**Brief**
Report every line of the listing below in which the string "already" appears.

=== Section Start ===

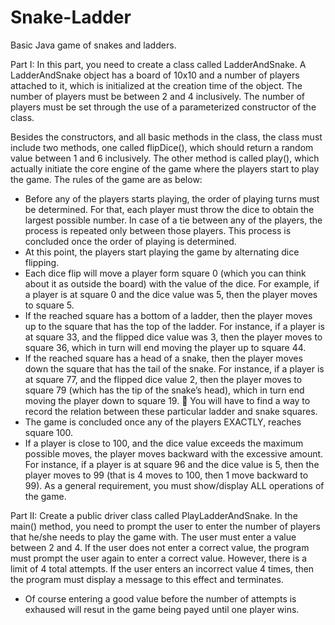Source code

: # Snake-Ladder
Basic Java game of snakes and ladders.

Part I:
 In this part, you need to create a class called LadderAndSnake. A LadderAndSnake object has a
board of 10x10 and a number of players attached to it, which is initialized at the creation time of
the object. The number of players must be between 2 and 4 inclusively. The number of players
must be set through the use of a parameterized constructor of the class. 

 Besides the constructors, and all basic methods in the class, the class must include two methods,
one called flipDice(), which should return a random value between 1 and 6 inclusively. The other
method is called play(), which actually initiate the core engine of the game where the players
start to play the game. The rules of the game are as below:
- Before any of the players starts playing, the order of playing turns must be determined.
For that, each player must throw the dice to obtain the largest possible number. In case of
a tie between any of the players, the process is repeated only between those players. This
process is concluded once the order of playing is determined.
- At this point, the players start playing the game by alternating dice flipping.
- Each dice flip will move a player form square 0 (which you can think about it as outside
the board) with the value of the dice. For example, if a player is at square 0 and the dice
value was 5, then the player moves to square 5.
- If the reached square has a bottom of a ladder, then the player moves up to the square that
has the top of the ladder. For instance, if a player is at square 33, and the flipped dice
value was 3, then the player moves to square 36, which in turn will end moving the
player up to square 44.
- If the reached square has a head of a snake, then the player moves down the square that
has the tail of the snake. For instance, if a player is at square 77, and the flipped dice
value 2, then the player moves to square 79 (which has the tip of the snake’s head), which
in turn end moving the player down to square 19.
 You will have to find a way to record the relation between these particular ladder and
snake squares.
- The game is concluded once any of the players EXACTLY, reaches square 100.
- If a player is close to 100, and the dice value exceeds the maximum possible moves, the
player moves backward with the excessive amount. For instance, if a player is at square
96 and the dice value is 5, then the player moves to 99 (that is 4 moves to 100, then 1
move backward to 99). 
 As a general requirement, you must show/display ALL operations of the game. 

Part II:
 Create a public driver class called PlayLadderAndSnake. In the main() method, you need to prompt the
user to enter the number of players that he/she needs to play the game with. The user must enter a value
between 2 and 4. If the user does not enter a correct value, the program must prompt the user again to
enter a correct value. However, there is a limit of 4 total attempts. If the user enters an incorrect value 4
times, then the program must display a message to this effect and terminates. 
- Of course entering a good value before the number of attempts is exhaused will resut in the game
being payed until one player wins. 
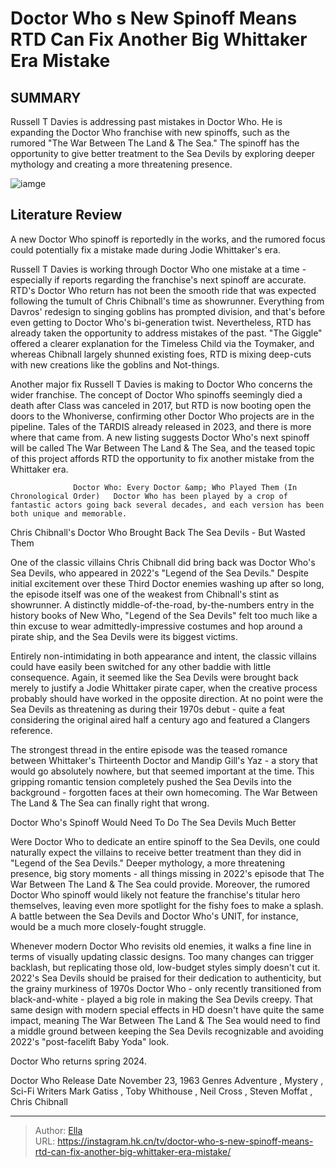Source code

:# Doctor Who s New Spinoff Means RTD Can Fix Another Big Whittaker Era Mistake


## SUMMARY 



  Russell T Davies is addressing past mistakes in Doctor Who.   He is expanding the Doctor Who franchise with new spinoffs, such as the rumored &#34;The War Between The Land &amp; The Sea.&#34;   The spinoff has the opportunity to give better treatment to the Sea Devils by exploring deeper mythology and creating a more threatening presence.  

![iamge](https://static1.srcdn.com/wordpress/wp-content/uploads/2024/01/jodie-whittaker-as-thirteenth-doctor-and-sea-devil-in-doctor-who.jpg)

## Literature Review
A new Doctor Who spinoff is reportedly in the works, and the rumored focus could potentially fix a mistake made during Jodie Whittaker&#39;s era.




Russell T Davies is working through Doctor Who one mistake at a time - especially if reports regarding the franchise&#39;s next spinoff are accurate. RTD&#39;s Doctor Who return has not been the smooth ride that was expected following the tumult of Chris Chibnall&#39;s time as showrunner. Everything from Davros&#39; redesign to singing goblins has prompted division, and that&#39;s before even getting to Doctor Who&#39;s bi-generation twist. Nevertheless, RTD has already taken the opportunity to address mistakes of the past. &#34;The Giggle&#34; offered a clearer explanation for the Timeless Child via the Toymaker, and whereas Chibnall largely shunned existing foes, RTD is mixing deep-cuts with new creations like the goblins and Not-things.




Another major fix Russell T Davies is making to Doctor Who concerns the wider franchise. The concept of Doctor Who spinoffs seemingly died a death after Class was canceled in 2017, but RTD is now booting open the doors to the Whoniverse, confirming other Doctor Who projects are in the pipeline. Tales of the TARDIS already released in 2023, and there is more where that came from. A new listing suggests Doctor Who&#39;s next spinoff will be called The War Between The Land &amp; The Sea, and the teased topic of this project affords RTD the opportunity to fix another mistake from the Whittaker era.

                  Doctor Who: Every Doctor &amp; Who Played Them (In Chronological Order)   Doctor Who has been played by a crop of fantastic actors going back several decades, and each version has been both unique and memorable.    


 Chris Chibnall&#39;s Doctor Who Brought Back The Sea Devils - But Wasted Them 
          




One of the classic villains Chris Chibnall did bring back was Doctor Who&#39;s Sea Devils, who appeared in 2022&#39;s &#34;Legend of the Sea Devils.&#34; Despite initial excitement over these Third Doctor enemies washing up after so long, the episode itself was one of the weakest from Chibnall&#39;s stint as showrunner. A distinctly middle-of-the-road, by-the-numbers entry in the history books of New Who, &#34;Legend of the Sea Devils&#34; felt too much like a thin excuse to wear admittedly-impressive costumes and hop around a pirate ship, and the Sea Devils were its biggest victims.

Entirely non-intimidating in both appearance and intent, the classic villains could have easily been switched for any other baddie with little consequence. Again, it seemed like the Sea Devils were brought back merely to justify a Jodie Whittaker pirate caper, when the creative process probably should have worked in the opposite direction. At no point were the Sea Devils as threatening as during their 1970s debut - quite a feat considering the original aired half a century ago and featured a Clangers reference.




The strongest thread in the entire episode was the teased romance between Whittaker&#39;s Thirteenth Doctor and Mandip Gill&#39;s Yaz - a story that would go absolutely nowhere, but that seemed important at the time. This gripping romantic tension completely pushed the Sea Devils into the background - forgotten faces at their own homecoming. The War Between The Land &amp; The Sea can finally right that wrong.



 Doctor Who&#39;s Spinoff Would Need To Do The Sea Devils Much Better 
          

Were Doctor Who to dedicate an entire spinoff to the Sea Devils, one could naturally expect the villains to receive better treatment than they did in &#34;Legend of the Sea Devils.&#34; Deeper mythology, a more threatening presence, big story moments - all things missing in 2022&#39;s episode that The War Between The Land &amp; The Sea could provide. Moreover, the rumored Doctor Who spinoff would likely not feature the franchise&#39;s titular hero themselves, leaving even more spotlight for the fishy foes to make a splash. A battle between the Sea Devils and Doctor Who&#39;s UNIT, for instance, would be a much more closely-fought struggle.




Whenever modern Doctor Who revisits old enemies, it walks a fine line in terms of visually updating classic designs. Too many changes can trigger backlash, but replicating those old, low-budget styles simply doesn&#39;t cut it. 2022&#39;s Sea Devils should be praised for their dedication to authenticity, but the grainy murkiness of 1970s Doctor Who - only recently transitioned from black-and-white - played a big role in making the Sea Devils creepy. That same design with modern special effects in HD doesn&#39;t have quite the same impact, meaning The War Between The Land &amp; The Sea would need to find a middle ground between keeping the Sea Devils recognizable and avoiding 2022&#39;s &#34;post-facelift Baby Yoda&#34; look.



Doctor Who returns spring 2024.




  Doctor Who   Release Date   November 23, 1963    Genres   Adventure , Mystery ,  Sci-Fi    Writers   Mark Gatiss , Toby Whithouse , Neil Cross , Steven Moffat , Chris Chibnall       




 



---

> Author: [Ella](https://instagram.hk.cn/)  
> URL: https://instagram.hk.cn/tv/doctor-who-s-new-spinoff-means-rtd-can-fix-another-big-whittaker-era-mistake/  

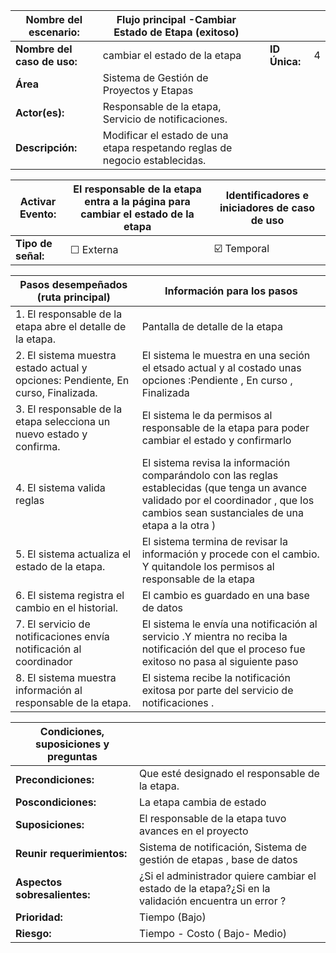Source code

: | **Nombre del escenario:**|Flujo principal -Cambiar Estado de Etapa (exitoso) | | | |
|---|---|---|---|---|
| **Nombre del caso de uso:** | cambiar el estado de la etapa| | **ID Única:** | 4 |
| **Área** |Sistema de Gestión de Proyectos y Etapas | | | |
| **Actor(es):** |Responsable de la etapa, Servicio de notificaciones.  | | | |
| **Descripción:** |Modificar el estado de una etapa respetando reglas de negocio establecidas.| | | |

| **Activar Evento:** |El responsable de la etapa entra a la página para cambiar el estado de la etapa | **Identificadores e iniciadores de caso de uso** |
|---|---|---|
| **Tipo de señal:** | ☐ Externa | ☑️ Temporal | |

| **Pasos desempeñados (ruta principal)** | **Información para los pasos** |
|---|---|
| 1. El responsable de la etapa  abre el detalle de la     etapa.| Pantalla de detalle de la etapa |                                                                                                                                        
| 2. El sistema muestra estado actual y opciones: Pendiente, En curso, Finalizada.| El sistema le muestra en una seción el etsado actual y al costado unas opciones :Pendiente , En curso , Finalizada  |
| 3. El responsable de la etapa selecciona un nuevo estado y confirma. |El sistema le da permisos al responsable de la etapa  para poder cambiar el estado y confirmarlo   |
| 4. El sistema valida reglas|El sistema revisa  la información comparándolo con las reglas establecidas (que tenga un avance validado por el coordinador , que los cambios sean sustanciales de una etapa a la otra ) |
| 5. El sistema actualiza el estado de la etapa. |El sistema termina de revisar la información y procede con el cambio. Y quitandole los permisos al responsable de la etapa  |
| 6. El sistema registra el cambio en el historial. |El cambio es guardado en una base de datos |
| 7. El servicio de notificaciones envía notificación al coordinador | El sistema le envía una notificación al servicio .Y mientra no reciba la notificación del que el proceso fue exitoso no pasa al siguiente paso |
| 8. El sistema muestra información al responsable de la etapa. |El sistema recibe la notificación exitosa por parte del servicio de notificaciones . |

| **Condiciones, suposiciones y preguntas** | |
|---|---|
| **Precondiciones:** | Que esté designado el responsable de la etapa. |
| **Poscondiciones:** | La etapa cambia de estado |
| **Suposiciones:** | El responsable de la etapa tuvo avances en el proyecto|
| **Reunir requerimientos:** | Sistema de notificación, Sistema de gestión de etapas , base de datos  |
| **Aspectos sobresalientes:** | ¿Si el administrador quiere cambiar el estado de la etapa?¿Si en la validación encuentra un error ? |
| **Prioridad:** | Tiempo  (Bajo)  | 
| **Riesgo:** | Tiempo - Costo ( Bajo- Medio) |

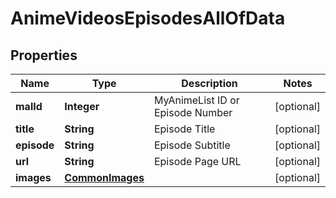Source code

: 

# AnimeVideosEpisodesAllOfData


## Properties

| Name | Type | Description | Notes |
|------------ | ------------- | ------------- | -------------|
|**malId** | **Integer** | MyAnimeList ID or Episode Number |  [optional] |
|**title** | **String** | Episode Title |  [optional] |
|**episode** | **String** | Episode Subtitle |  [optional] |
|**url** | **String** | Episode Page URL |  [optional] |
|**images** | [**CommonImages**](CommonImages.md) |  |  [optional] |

=== Section End ===

**Worked solution**
Russell T Davies is working through Doctor Who one mistake at a time - especially if reports regarding the franchise&#39;s next spinoff are accurate. RTD&#39;s Doctor Who return has not been the smooth ride that was expected following the tumult of Chris Chibnall&#39;s time as showrunner. Everything from Davros&#39; redesign to singing goblins has prompted division, and that&#39;s before even getting to Doctor Who&#39;s bi-generation twist. Nevertheless, RTD has already taken the opportunity to address mistakes of the past. &#34;The Giggle&#34; offered a clearer explanation for the Timeless Child via the Toymaker, and whereas Chibnall largely shunned existing foes, RTD is mixing deep-cuts with new creations like the goblins and Not-things.
Another major fix Russell T Davies is making to Doctor Who concerns the wider franchise. The concept of Doctor Who spinoffs seemingly died a death after Class was canceled in 2017, but RTD is now booting open the doors to the Whoniverse, confirming other Doctor Who projects are in the pipeline. Tales of the TARDIS already released in 2023, and there is more where that came from. A new listing suggests Doctor Who&#39;s next spinoff will be called The War Between The Land &amp; The Sea, and the teased topic of this project affords RTD the opportunity to fix another mistake from the Whittaker era.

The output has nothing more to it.